Pull every line with "Running" from the entries below.

BEGIN

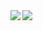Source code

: <a href="https://github.com/anuraghazra/github-readme-stats">
  <img align="left" src="https://github-readme-stats.vercel.app/api?username=ant2357&count_private=true&show_icons=true" />
</a>
<a href="https://github.com/anuraghazra/github-readme-stats">
  <img align="left" src="https://github-readme-stats.vercel.app/api/top-langs/?username=ant2357" />
</a>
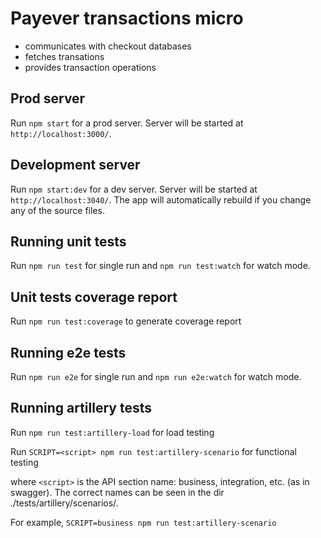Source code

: # Payever transactions micro

- communicates with checkout databases
- fetches transations
- provides transaction operations

## Prod server
Run `npm start` for a prod server. Server will be started at `http://localhost:3000/`.

## Development server

Run `npm start:dev` for a dev server. Server will be started at `http://localhost:3040/`. The app will automatically rebuild if you change any of the source files.

## Running unit tests

Run `npm run test` for single run and `npm run test:watch` for watch mode.

## Unit tests coverage report

Run `npm run test:coverage` to generate coverage report

## Running e2e tests

Run `npm run e2e` for single run and `npm run e2e:watch` for watch mode.

## Running artillery tests

Run `npm run test:artillery-load` for load testing

Run `SCRIPT=<script> npm run test:artillery-scenario` for functional testing

where `<script>` is the API section name: business, integration, etc. (as in swagger).
The correct names can be seen in the dir ./tests/artillery/scenarios/.

For example, `SCRIPT=business npm run test:artillery-scenario`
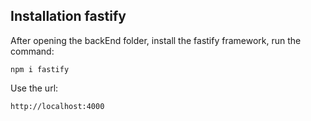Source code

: ## Installation fastify
After opening the backEnd folder, install the fastify framework, run the command:

    npm i fastify


Use the url: 

    http://localhost:4000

END

Solved exercise
## Running unit tests
## Running e2e tests
## Running artillery tests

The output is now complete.